[Items from a dataset]
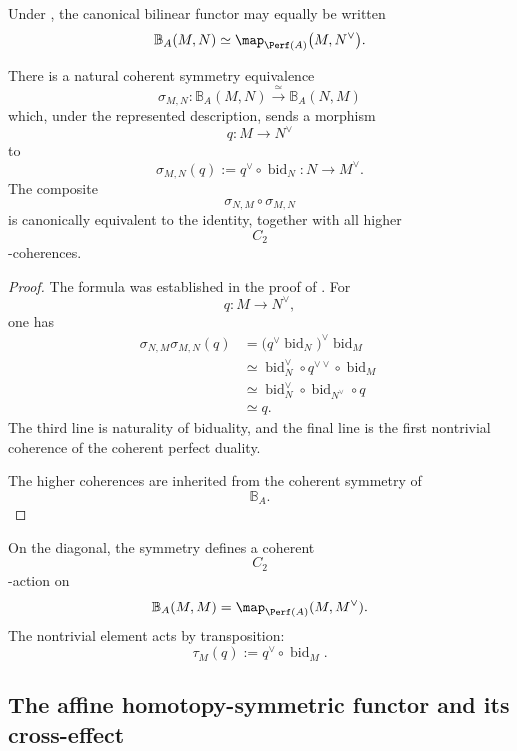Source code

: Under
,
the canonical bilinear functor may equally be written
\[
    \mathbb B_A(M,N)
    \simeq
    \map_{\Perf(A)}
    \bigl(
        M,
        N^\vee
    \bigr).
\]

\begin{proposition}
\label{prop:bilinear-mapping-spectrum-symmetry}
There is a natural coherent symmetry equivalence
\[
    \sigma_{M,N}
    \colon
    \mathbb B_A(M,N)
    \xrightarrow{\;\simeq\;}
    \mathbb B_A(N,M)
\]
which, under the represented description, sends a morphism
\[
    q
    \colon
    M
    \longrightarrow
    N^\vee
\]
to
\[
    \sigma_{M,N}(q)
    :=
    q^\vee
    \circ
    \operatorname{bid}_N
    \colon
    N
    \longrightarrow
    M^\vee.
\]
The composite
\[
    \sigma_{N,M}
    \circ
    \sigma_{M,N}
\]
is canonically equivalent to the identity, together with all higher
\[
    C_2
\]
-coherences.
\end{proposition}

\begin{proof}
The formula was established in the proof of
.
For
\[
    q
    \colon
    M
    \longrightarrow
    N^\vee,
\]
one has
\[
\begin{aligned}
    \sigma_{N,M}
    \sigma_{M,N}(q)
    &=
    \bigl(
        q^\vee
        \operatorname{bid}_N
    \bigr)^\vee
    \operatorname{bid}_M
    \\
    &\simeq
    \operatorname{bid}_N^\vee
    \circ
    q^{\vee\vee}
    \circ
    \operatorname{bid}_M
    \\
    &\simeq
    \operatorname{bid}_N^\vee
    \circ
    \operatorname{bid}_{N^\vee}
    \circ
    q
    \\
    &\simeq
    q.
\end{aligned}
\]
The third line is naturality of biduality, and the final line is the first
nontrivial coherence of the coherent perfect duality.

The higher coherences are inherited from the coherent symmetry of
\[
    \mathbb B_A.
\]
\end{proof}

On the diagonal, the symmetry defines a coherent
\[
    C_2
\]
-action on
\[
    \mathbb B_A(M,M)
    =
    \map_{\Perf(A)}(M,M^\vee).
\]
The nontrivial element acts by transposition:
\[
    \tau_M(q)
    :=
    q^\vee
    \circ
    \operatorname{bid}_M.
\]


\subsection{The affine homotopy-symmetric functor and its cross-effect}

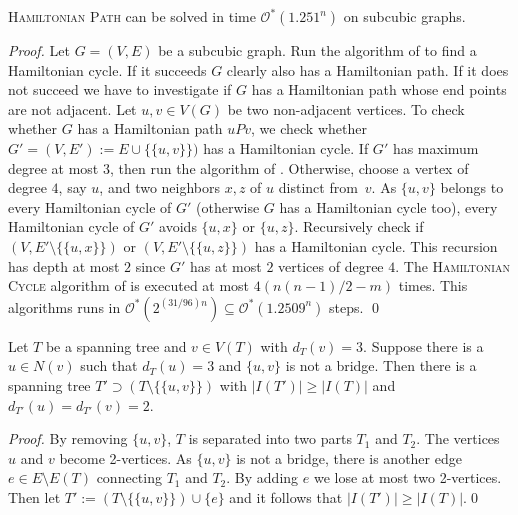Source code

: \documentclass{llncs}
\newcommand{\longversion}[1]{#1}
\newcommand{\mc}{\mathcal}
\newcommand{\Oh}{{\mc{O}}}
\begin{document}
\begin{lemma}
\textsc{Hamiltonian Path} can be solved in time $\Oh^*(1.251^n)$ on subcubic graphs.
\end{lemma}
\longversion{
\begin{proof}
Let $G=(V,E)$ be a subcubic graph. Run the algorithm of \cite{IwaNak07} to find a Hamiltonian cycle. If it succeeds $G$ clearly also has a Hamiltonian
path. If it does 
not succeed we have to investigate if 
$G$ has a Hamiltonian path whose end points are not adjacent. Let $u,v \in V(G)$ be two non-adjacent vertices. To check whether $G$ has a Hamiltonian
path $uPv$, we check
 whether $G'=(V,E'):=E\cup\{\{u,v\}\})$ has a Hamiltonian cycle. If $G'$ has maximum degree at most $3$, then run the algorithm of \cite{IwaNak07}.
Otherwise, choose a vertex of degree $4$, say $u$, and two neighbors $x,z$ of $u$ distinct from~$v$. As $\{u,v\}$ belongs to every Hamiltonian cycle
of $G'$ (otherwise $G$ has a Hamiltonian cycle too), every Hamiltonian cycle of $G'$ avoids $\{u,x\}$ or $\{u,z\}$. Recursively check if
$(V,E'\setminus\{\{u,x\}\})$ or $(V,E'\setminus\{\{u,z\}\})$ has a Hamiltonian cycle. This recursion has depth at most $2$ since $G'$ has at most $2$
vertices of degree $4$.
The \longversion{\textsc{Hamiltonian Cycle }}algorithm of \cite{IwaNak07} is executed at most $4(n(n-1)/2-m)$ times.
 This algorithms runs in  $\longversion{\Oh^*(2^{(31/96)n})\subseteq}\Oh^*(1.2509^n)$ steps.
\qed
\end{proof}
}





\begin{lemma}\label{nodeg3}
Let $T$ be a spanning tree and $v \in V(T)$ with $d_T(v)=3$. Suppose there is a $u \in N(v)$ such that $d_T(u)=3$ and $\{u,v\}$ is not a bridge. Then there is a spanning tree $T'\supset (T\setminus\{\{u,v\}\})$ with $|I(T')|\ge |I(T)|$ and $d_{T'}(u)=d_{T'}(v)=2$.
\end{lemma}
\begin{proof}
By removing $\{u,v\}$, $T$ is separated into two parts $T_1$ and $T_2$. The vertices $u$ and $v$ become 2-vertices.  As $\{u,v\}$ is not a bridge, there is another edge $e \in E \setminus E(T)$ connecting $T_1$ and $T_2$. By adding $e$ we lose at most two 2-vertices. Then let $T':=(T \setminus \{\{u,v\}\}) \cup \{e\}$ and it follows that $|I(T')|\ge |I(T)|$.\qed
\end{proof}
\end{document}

• PROBLEM TO SOLVE: Set down the records again exactly as they appear, leaving each picture behind.

• TASK RESULT:
Source code

: Under
,
the canonical bilinear functor may equally be written
\[
    \mathbb B_A(M,N)
    \simeq
    \map_{\Perf(A)}
    \bigl(
        M,
        N^\vee
    \bigr).
\]

\begin{proposition}
\label{prop:bilinear-mapping-spectrum-symmetry}
There is a natural coherent symmetry equivalence
\[
    \sigma_{M,N}
    \colon
    \mathbb B_A(M,N)
    \xrightarrow{\;\simeq\;}
    \mathbb B_A(N,M)
\]
which, under the represented description, sends a morphism
\[
    q
    \colon
    M
    \longrightarrow
    N^\vee
\]
to
\[
    \sigma_{M,N}(q)
    :=
    q^\vee
    \circ
    \operatorname{bid}_N
    \colon
    N
    \longrightarrow
    M^\vee.
\]
The composite
\[
    \sigma_{N,M}
    \circ
    \sigma_{M,N}
\]
is canonically equivalent to the identity, together with all higher
\[
    C_2
\]
-coherences.
\end{proposition}

\begin{proof}
The formula was established in the proof of
.
For
\[
    q
    \colon
    M
    \longrightarrow
    N^\vee,
\]
one has
\[
\begin{aligned}
    \sigma_{N,M}
    \sigma_{M,N}(q)
    &=
    \bigl(
        q^\vee
        \operatorname{bid}_N
    \bigr)^\vee
    \operatorname{bid}_M
    \\
    &\simeq
    \operatorname{bid}_N^\vee
    \circ
    q^{\vee\vee}
    \circ
    \operatorname{bid}_M
    \\
    &\simeq
    \operatorname{bid}_N^\vee
    \circ
    \operatorname{bid}_{N^\vee}
    \circ
    q
    \\
    &\simeq
    q.
\end{aligned}
\]
The third line is naturality of biduality, and the final line is the first
nontrivial coherence of the coherent perfect duality.

The higher coherences are inherited from the coherent symmetry of
\[
    \mathbb B_A.
\]
\end{proof}

On the diagonal, the symmetry defines a coherent
\[
    C_2
\]
-action on
\[
    \mathbb B_A(M,M)
    =
    \map_{\Perf(A)}(M,M^\vee).
\]
The nontrivial element acts by transposition:
\[
    \tau_M(q)
    :=
    q^\vee
    \circ
    \operatorname{bid}_M.
\]


\subsection{The affine homotopy-symmetric functor and its cross-effect}

Source code

: \documentclass{llncs}
\newcommand{\longversion}[1]{#1}
\newcommand{\mc}{\mathcal}
\newcommand{\Oh}{{\mc{O}}}
\begin{document}
\begin{lemma}
\textsc{Hamiltonian Path} can be solved in time $\Oh^*(1.251^n)$ on subcubic graphs.
\end{lemma}
\longversion{
\begin{proof}
Let $G=(V,E)$ be a subcubic graph. Run the algorithm of \cite{IwaNak07} to find a Hamiltonian cycle. If it succeeds $G$ clearly also has a Hamiltonian
path. If it does 
not succeed we have to investigate if 
$G$ has a Hamiltonian path whose end points are not adjacent. Let $u,v \in V(G)$ be two non-adjacent vertices. To check whether $G$ has a Hamiltonian
path $uPv$, we check
 whether $G'=(V,E'):=E\cup\{\{u,v\}\})$ has a Hamiltonian cycle. If $G'$ has maximum degree at most $3$, then run the algorithm of \cite{IwaNak07}.
Otherwise, choose a vertex of degree $4$, say $u$, and two neighbors $x,z$ of $u$ distinct from~$v$. As $\{u,v\}$ belongs to every Hamiltonian cycle
of $G'$ (otherwise $G$ has a Hamiltonian cycle too), every Hamiltonian cycle of $G'$ avoids $\{u,x\}$ or $\{u,z\}$. Recursively check if
$(V,E'\setminus\{\{u,x\}\})$ or $(V,E'\setminus\{\{u,z\}\})$ has a Hamiltonian cycle. This recursion has depth at most $2$ since $G'$ has at most $2$
vertices of degree $4$.
The \longversion{\textsc{Hamiltonian Cycle }}algorithm of \cite{IwaNak07} is executed at most $4(n(n-1)/2-m)$ times.
 This algorithms runs in  $\longversion{\Oh^*(2^{(31/96)n})\subseteq}\Oh^*(1.2509^n)$ steps.
\qed
\end{proof}
}





\begin{lemma}\label{nodeg3}
Let $T$ be a spanning tree and $v \in V(T)$ with $d_T(v)=3$. Suppose there is a $u \in N(v)$ such that $d_T(u)=3$ and $\{u,v\}$ is not a bridge. Then there is a spanning tree $T'\supset (T\setminus\{\{u,v\}\})$ with $|I(T')|\ge |I(T)|$ and $d_{T'}(u)=d_{T'}(v)=2$.
\end{lemma}
\begin{proof}
By removing $\{u,v\}$, $T$ is separated into two parts $T_1$ and $T_2$. The vertices $u$ and $v$ become 2-vertices.  As $\{u,v\}$ is not a bridge, there is another edge $e \in E \setminus E(T)$ connecting $T_1$ and $T_2$. By adding $e$ we lose at most two 2-vertices. Then let $T':=(T \setminus \{\{u,v\}\}) \cup \{e\}$ and it follows that $|I(T')|\ge |I(T)|$.\qed
\end{proof}
\end{document}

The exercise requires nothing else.